Extracted data entries
******************************

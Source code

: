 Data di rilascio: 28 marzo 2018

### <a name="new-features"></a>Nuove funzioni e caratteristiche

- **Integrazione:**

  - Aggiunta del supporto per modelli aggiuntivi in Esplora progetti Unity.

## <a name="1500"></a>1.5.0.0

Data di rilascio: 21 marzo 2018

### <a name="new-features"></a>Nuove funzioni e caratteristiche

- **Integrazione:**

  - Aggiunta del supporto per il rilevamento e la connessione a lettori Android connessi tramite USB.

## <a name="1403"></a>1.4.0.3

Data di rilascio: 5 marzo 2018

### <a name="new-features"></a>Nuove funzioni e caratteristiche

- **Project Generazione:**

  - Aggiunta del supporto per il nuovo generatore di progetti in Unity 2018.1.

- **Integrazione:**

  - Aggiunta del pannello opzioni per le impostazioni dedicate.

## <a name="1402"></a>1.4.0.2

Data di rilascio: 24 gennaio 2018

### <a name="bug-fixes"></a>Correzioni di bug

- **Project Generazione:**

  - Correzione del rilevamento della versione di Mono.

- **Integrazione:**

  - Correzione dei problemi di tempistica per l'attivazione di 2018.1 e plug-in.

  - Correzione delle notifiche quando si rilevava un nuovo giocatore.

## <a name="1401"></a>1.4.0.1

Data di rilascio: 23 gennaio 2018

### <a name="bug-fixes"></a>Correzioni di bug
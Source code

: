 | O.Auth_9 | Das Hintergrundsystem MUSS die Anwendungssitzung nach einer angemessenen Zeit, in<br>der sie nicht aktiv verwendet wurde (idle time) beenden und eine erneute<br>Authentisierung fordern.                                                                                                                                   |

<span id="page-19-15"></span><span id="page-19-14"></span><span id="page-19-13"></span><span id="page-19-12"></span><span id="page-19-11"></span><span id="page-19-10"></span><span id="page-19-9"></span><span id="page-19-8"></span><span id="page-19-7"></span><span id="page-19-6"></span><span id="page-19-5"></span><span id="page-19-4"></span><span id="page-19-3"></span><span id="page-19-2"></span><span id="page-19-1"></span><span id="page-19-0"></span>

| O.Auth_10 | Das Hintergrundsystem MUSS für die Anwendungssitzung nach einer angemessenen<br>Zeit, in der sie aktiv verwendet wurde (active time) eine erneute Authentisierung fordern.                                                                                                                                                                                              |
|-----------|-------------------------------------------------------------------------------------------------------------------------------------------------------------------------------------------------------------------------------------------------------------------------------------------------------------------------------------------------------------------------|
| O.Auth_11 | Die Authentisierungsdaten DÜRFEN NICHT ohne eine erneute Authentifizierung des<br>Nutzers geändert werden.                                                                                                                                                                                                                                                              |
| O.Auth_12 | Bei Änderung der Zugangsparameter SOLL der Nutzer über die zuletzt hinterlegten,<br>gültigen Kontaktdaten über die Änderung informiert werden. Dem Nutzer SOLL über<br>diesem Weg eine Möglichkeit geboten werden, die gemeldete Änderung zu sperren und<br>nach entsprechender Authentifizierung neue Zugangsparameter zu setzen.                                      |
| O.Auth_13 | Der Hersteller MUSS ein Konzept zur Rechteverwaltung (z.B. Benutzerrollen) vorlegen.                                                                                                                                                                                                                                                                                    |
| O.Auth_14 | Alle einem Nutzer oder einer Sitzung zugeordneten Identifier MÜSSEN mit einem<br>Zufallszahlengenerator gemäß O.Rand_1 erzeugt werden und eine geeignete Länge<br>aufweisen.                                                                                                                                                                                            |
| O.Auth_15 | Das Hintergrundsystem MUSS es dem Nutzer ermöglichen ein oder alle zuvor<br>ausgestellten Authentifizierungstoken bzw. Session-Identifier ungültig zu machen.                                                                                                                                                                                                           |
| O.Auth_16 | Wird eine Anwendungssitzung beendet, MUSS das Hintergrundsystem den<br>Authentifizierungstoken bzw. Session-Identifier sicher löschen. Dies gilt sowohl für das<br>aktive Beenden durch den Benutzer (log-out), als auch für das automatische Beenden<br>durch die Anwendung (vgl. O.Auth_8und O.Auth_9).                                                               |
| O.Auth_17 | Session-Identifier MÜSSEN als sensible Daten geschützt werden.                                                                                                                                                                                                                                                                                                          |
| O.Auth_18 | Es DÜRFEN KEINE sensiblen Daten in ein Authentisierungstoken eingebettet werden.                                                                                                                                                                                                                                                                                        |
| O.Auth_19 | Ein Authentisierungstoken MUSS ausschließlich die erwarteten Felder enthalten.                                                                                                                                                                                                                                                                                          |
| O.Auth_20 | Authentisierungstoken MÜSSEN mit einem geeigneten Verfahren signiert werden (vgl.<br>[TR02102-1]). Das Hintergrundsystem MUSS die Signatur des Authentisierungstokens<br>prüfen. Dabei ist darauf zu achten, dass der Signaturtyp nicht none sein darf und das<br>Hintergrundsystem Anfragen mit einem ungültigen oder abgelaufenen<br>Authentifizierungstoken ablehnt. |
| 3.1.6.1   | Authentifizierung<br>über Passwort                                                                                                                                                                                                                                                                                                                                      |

******************************

Retype the data. Every line must match the original exactly.

Source code

: Data di rilascio: 28 marzo 2018

### <a name="new-features"></a>Nuove funzioni e caratteristiche

- **Integrazione:**

  - Aggiunta del supporto per modelli aggiuntivi in Esplora progetti Unity.

## <a name="1500"></a>1.5.0.0

Data di rilascio: 21 marzo 2018

### <a name="new-features"></a>Nuove funzioni e caratteristiche

- **Integrazione:**

  - Aggiunta del supporto per il rilevamento e la connessione a lettori Android connessi tramite USB.

## <a name="1403"></a>1.4.0.3

Data di rilascio: 5 marzo 2018

### <a name="new-features"></a>Nuove funzioni e caratteristiche

- **Project Generazione:**

  - Aggiunta del supporto per il nuovo generatore di progetti in Unity 2018.1.

- **Integrazione:**

  - Aggiunta del pannello opzioni per le impostazioni dedicate.

## <a name="1402"></a>1.4.0.2

Data di rilascio: 24 gennaio 2018

### <a name="bug-fixes"></a>Correzioni di bug

- **Project Generazione:**

  - Correzione del rilevamento della versione di Mono.

- **Integrazione:**

  - Correzione dei problemi di tempistica per l'attivazione di 2018.1 e plug-in.

  - Correzione delle notifiche quando si rilevava un nuovo giocatore.

## <a name="1401"></a>1.4.0.1

Data di rilascio: 23 gennaio 2018

### <a name="bug-fixes"></a>Correzioni di bug
Source code

: | O.Auth_9 | Das Hintergrundsystem MUSS die Anwendungssitzung nach einer angemessenen Zeit, in<br>der sie nicht aktiv verwendet wurde (idle time) beenden und eine erneute<br>Authentisierung fordern.                                                                                                                                   |

<span id="page-19-15"></span><span id="page-19-14"></span><span id="page-19-13"></span><span id="page-19-12"></span><span id="page-19-11"></span><span id="page-19-10"></span><span id="page-19-9"></span><span id="page-19-8"></span><span id="page-19-7"></span><span id="page-19-6"></span><span id="page-19-5"></span><span id="page-19-4"></span><span id="page-19-3"></span><span id="page-19-2"></span><span id="page-19-1"></span><span id="page-19-0"></span>

| O.Auth_10 | Das Hintergrundsystem MUSS für die Anwendungssitzung nach einer angemessenen<br>Zeit, in der sie aktiv verwendet wurde (active time) eine erneute Authentisierung fordern.                                                                                                                                                                                              |
|-----------|-------------------------------------------------------------------------------------------------------------------------------------------------------------------------------------------------------------------------------------------------------------------------------------------------------------------------------------------------------------------------|
| O.Auth_11 | Die Authentisierungsdaten DÜRFEN NICHT ohne eine erneute Authentifizierung des<br>Nutzers geändert werden.                                                                                                                                                                                                                                                              |
| O.Auth_12 | Bei Änderung der Zugangsparameter SOLL der Nutzer über die zuletzt hinterlegten,<br>gültigen Kontaktdaten über die Änderung informiert werden. Dem Nutzer SOLL über<br>diesem Weg eine Möglichkeit geboten werden, die gemeldete Änderung zu sperren und<br>nach entsprechender Authentifizierung neue Zugangsparameter zu setzen.                                      |
| O.Auth_13 | Der Hersteller MUSS ein Konzept zur Rechteverwaltung (z.B. Benutzerrollen) vorlegen.                                                                                                                                                                                                                                                                                    |
| O.Auth_14 | Alle einem Nutzer oder einer Sitzung zugeordneten Identifier MÜSSEN mit einem<br>Zufallszahlengenerator gemäß O.Rand_1 erzeugt werden und eine geeignete Länge<br>aufweisen.                                                                                                                                                                                            |
| O.Auth_15 | Das Hintergrundsystem MUSS es dem Nutzer ermöglichen ein oder alle zuvor<br>ausgestellten Authentifizierungstoken bzw. Session-Identifier ungültig zu machen.                                                                                                                                                                                                           |
| O.Auth_16 | Wird eine Anwendungssitzung beendet, MUSS das Hintergrundsystem den<br>Authentifizierungstoken bzw. Session-Identifier sicher löschen. Dies gilt sowohl für das<br>aktive Beenden durch den Benutzer (log-out), als auch für das automatische Beenden<br>durch die Anwendung (vgl. O.Auth_8und O.Auth_9).                                                               |
| O.Auth_17 | Session-Identifier MÜSSEN als sensible Daten geschützt werden.                                                                                                                                                                                                                                                                                                          |
| O.Auth_18 | Es DÜRFEN KEINE sensiblen Daten in ein Authentisierungstoken eingebettet werden.                                                                                                                                                                                                                                                                                        |
| O.Auth_19 | Ein Authentisierungstoken MUSS ausschließlich die erwarteten Felder enthalten.                                                                                                                                                                                                                                                                                          |
| O.Auth_20 | Authentisierungstoken MÜSSEN mit einem geeigneten Verfahren signiert werden (vgl.<br>[TR02102-1]). Das Hintergrundsystem MUSS die Signatur des Authentisierungstokens<br>prüfen. Dabei ist darauf zu achten, dass der Signaturtyp nicht none sein darf und das<br>Hintergrundsystem Anfragen mit einem ungültigen oder abgelaufenen<br>Authentifizierungstoken ablehnt. |
| 3.1.6.1   | Authentifizierung<br>über Passwort                                                                                                                                                                                                                                                                                                                                      |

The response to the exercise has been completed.